▶ Collected data:

--- START ---

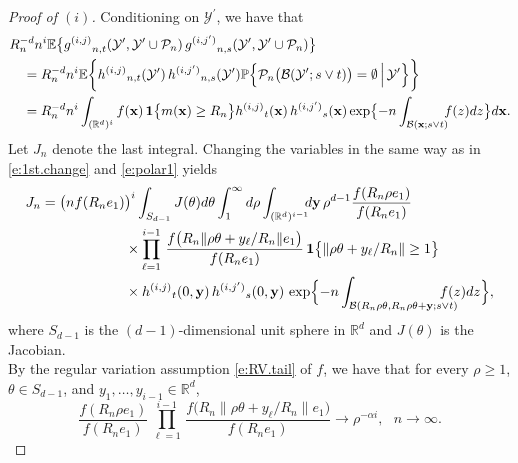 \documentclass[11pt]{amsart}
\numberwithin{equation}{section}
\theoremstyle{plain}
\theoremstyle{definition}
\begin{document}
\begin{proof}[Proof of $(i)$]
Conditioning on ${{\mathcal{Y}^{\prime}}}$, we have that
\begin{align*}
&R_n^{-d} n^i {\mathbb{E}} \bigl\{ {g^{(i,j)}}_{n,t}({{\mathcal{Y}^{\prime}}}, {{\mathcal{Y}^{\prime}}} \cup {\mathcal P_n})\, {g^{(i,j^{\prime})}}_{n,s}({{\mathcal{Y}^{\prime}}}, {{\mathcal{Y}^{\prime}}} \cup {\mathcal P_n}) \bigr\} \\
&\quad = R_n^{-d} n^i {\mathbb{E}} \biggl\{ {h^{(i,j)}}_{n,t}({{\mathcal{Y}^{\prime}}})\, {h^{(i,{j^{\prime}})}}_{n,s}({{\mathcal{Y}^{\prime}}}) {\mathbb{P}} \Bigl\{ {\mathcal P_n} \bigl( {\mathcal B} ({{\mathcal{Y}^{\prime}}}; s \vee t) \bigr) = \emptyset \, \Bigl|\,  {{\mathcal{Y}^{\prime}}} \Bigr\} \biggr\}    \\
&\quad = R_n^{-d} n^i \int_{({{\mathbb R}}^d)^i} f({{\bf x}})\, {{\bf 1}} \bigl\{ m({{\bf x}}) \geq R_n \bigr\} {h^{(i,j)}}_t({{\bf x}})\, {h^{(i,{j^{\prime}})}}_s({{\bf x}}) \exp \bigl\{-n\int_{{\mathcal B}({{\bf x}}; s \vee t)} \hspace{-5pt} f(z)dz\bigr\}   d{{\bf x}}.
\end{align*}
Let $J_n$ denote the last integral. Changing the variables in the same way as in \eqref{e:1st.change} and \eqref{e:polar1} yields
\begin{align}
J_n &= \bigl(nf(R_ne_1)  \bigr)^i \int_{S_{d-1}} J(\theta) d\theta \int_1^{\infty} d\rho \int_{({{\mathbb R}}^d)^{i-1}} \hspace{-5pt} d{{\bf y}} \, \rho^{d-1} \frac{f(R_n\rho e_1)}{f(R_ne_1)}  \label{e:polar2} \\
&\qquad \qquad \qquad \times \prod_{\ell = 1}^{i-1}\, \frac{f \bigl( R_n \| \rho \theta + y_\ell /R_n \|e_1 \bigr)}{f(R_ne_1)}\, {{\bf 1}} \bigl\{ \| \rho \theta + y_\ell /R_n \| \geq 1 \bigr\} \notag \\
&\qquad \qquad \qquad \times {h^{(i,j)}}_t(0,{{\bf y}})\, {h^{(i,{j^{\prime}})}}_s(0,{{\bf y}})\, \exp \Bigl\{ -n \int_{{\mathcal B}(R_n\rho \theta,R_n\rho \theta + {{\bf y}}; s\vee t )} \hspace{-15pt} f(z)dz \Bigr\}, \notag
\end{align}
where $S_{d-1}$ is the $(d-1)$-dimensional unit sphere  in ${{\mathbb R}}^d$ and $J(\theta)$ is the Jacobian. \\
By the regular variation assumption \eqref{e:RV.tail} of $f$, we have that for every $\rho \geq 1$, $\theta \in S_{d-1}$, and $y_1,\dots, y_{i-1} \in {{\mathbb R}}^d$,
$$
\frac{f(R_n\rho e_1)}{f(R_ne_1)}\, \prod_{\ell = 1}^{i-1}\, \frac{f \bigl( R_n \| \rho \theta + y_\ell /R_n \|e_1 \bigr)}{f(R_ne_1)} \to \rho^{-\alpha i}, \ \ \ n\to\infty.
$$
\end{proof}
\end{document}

--- END ---
--- START ---

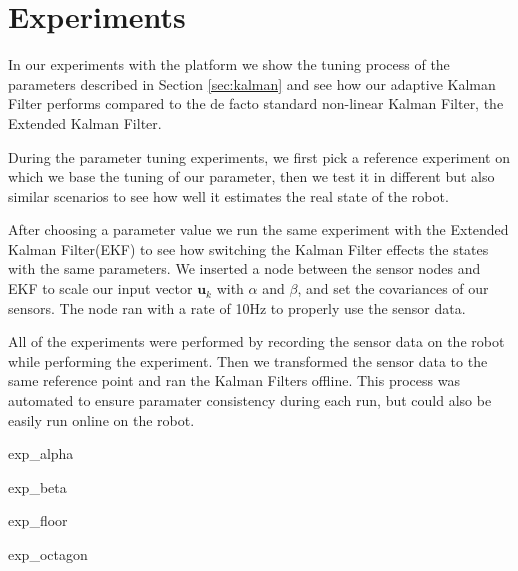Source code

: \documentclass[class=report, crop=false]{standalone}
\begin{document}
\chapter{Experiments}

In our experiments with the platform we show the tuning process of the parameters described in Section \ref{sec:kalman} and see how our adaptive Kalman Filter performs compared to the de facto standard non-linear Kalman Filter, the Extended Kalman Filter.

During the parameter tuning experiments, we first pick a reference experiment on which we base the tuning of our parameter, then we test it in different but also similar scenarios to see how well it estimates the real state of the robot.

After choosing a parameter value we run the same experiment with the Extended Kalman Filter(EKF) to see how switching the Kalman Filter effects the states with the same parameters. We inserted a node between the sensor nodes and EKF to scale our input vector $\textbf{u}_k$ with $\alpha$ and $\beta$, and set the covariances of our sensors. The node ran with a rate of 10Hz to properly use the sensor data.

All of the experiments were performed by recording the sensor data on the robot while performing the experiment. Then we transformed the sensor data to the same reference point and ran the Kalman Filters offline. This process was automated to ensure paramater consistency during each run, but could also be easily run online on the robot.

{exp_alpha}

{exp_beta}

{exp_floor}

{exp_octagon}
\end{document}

--- END ---

▶ TASK BRIEF: Please show every line above that includes the word "theoremstyle".

▶ YOUR SOLUTION:
\theoremstyle{plain}
\theoremstyle{definition}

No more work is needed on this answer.